Friday, 28 June 2013

COMMON-SPOTTED ORCHID





A couple of days ago I went in search of Orchids.

The first place I looked at, I remembered it from last year's breathtaking display,  was rather disappointing!  It's a National Trust property and all through the winter and early spring it's been grazed by their small herd of Belted Galloway cattle unfortunately it looks like they've had rather a drastic effect on the Orchids...not one to be seen anywhere!!


The second site fared much better with a grand display of predominantly Common-spotted Orchids a few Fragrant Orchids and the odd spike of Pyramidal Orchid there was also a good selection of Common Twayblade.


It wasn't until I began to process the images and identify the different species that I noticed that there is a big variation in the colour and markings of the Common-spotted Orchid....Ah ha!
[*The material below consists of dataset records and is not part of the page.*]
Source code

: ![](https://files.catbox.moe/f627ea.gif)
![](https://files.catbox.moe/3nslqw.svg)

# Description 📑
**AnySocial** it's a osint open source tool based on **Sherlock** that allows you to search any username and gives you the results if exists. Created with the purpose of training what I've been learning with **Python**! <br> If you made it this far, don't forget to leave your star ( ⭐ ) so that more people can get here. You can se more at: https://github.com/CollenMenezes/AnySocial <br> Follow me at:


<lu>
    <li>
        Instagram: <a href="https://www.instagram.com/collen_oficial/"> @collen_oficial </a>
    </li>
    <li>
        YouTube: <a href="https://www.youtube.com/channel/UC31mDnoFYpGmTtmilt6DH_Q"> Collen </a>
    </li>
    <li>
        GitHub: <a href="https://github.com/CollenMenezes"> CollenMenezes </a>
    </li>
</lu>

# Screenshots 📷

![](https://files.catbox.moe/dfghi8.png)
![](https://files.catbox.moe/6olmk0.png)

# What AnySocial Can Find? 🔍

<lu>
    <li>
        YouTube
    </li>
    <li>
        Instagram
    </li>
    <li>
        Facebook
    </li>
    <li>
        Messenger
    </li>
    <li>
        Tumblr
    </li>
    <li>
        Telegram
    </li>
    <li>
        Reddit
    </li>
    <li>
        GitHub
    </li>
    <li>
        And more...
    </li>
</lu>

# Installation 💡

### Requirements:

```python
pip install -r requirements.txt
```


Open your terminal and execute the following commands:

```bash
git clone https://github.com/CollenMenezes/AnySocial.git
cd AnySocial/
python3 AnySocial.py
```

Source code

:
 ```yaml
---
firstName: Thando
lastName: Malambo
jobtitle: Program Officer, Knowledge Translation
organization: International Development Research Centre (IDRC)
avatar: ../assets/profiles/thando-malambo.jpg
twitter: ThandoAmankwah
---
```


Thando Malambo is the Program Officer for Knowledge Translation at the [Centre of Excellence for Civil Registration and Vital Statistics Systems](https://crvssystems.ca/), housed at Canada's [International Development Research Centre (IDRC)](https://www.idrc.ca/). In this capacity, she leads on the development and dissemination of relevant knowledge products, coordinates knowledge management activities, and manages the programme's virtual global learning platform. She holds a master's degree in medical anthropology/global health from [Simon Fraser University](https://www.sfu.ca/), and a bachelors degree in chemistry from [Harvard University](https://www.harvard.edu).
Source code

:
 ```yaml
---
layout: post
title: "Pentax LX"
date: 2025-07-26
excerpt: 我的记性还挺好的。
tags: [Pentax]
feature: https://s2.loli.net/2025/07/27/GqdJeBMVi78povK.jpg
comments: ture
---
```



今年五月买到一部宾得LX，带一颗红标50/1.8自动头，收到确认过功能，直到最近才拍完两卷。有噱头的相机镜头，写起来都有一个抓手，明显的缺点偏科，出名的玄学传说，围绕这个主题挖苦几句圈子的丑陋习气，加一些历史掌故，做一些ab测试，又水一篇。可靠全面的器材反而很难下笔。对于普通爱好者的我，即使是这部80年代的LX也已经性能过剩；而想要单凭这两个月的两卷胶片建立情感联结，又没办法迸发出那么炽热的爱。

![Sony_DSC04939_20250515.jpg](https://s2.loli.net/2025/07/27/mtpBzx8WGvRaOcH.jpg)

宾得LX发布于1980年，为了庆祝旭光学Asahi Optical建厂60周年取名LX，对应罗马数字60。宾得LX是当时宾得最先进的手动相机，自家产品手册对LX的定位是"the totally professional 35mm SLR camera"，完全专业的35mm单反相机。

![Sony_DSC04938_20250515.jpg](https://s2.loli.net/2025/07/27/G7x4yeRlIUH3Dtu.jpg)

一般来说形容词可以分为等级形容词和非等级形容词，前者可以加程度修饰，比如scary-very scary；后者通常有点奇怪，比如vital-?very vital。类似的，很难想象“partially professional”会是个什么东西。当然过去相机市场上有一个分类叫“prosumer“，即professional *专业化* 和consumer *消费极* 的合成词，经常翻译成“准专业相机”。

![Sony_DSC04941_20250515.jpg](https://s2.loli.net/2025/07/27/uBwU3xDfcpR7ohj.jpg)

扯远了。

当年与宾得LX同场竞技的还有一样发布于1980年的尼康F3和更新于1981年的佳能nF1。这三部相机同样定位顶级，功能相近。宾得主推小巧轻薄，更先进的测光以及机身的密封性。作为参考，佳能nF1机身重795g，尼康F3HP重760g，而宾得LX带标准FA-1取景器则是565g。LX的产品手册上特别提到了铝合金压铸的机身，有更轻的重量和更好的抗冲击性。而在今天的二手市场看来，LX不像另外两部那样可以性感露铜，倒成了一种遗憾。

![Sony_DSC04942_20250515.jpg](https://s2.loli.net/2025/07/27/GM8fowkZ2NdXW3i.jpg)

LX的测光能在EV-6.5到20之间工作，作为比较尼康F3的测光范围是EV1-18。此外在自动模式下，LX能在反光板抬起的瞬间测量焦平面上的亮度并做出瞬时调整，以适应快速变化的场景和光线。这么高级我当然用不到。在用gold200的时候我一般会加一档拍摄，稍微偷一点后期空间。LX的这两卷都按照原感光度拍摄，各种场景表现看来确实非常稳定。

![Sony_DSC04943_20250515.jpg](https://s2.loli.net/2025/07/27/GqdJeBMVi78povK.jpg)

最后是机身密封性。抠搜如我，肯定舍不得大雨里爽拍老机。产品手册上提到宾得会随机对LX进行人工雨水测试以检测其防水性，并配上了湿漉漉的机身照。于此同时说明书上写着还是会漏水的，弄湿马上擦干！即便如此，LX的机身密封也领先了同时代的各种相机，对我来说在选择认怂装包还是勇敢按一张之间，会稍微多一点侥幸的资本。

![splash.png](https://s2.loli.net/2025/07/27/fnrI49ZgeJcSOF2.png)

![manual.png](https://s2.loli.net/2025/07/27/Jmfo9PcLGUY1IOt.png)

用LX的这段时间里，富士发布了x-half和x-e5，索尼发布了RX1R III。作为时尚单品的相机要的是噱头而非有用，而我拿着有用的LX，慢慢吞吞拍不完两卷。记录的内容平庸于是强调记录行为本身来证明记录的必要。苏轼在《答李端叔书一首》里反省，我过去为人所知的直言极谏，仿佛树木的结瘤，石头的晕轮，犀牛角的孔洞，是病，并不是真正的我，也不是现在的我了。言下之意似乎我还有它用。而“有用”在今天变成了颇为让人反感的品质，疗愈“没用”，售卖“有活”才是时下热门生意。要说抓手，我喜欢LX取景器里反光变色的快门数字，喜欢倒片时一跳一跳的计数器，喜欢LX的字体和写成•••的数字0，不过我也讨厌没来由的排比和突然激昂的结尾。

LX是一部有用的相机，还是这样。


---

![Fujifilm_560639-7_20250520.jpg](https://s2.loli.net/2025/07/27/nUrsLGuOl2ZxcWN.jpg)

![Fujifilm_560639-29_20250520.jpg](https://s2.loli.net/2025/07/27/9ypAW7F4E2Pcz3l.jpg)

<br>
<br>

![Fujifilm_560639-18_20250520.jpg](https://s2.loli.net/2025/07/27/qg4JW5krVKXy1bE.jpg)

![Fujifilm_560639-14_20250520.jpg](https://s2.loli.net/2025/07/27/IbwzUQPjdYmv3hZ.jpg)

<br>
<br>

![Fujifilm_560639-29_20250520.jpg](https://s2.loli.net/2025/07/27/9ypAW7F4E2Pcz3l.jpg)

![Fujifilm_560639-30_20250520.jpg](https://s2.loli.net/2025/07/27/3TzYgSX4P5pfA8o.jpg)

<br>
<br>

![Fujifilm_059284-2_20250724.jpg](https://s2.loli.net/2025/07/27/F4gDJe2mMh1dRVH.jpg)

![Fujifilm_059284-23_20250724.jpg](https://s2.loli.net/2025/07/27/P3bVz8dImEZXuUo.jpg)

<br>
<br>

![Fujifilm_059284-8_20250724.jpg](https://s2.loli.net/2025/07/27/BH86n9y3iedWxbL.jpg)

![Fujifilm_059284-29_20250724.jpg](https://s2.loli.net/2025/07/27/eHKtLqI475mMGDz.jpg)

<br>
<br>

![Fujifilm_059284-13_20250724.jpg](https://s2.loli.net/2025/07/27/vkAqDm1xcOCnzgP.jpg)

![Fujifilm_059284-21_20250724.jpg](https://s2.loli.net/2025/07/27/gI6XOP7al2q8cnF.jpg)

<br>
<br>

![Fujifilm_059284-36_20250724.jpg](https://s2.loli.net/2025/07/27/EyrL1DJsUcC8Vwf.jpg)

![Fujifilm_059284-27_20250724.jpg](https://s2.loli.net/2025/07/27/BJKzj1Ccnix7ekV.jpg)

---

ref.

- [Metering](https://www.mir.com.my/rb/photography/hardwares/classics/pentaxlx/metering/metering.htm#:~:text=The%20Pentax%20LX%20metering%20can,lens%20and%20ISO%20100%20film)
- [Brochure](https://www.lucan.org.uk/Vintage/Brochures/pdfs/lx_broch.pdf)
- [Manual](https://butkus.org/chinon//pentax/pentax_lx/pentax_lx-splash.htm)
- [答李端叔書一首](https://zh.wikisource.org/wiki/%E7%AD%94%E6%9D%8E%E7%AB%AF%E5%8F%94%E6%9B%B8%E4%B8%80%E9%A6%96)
I thought, a good subject for a blog post!



The Common-spotted Orchid (dactylorhiza fuchsii) can grow up to70cm tall. it has numerous narrow pointed basal leaves that are spotted or blotched with purple/ brown marks that can vary considerably in shape and density. The flower spike is made up of closely packed flowers that can vary in colour from pale lilac through pink to white. The lip is marked with a symmetrical  pattern of one to three purple loops and varying amounts of dots.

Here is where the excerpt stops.